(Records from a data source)
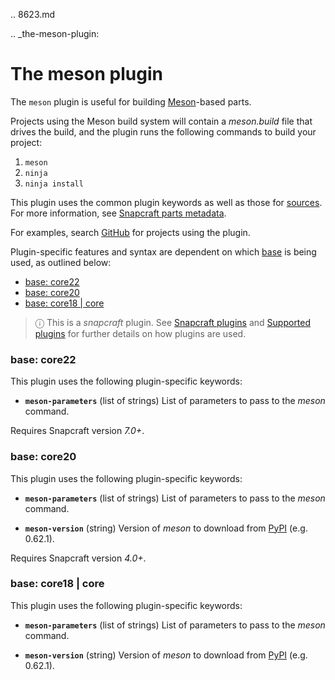 .. 8623.md

.. _the-meson-plugin:

# The meson plugin

The `meson` plugin is useful for building [Meson](https://mesonbuild.com/)-based parts.

Projects using the Meson build system will contain a _meson.build_ file that drives the build, and the plugin runs the following commands to build your project:

1. `meson`
2. `ninja`
3. `ninja install`

This plugin uses the common plugin keywords as well as those for [sources](snapcraft-parts-metadata.md#the-meson-plugin-heading--source). For more information, see [Snapcraft parts metadata](snapcraft-parts-metadata.md).

For examples, search [GitHub](https://github.com/search?q=path%3Asnapcraft.yaml+%22plugin%3A+meson%22&type=Code) for projects using the plugin.

Plugin-specific features and syntax are dependent on which [base](base-snaps.md) is being used, as outlined below:

- [base: core22](#the-meson-plugin-heading--core22)
- [base: core20](#the-meson-plugin-heading--core20)
- [base: core18 | core](#the-meson-plugin-heading--core18)

> ⓘ  This is a *snapcraft* plugin. See [Snapcraft plugins](snapcraft-plugins.md) and [Supported plugins](supported-plugins.md) for further details on how plugins are used.

<h3 id='the-meson-plugin-heading--core22'>base: core22</h3>

This plugin uses the following plugin-specific keywords:

- **`meson-parameters`** (list of strings)
     List of parameters to pass to the _meson_ command.

Requires Snapcraft version _7.0+_.

<h3 id='the-meson-plugin-heading--core20'>base: core20</h3>

This plugin uses the following plugin-specific keywords:

- **`meson-parameters`** (list of strings)
     List of parameters to pass to the _meson_ command.

- **`meson-version`** (string)
     Version of _meson_ to download from [PyPI](https://pypi.org/project/meson/) (e.g. 0.62.1).


Requires Snapcraft version _4.0+_.

<h3 id='the-meson-plugin-heading--core18'>base: core18 | core</h3>

This plugin uses the following plugin-specific keywords:


- **`meson-parameters`** (list of strings)
     List of parameters to pass to the _meson_ command.

- **`meson-version`** (string)
     Version of _meson_ to download from [PyPI](https://pypi.org/project/meson/) (e.g. 0.62.1).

[WORK TO COMPLETE]:
Look above for the line containing "<h3 id='the-meson-plugin-heading--core18'>base: core18", then transcribe it and all lines after it through the last, exactly and with nothing else.

[TASK SOLUTION]:
<h3 id='the-meson-plugin-heading--core18'>base: core18 | core</h3>

This plugin uses the following plugin-specific keywords:


- **`meson-parameters`** (list of strings)
     List of parameters to pass to the _meson_ command.

- **`meson-version`** (string)
     Version of _meson_ to download from [PyPI](https://pypi.org/project/meson/) (e.g. 0.62.1).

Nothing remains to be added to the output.